=== Materials provided ===
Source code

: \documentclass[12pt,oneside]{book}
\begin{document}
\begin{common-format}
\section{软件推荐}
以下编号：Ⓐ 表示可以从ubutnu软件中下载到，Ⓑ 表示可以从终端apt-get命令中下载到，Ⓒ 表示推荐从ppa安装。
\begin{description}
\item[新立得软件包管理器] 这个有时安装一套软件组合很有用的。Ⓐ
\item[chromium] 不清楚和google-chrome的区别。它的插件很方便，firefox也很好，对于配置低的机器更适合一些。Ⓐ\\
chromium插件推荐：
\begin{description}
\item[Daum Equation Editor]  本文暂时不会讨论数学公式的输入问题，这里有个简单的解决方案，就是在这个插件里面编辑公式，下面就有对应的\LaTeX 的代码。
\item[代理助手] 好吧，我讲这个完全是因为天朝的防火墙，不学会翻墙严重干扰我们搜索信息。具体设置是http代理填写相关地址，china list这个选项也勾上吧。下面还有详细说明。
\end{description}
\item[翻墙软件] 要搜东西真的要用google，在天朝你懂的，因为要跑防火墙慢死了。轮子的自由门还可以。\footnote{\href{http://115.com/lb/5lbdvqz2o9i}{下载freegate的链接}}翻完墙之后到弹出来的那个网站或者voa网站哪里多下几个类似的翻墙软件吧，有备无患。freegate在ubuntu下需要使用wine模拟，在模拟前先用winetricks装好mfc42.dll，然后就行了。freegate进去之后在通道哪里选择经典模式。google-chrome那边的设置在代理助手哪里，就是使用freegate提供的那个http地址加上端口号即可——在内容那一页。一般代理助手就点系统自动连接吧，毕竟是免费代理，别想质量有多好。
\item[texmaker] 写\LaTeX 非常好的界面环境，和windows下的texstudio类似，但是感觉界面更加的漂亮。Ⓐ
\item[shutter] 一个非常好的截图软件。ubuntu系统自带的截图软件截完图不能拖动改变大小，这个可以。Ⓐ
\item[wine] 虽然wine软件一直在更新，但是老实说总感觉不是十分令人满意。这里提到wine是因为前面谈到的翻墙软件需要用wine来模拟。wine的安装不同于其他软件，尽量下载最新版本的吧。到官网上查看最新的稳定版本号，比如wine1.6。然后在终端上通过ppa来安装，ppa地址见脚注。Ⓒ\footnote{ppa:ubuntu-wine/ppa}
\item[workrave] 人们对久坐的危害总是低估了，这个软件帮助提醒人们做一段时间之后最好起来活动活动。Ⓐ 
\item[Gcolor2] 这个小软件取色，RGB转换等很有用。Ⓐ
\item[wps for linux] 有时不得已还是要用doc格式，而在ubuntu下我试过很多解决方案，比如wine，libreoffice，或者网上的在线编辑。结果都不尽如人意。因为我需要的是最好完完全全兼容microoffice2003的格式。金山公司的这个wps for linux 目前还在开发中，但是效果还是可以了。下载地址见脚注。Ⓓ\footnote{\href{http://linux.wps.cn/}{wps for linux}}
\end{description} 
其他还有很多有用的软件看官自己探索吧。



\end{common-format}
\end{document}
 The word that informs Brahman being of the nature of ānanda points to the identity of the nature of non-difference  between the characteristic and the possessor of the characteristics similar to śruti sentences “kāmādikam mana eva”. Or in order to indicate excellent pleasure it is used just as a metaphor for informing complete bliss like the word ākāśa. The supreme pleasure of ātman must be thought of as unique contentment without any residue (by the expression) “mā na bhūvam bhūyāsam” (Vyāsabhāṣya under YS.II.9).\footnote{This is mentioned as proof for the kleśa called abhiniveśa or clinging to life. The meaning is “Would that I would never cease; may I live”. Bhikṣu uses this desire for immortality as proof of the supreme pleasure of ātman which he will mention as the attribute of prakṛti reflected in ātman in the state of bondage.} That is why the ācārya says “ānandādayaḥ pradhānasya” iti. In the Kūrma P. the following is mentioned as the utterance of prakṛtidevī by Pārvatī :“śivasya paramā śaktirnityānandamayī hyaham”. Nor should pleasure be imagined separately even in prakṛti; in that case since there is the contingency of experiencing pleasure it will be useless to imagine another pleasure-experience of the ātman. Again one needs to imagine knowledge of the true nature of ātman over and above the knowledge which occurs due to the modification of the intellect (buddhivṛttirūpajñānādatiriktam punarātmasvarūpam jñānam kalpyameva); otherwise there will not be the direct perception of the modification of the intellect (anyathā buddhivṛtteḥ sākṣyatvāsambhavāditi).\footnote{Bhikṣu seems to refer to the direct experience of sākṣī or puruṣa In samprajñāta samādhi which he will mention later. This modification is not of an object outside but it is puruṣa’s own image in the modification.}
===
## Activity:
Tally the lines in the entries above that hold the string "LaTeX" and state the tally alone.

## Written response:
2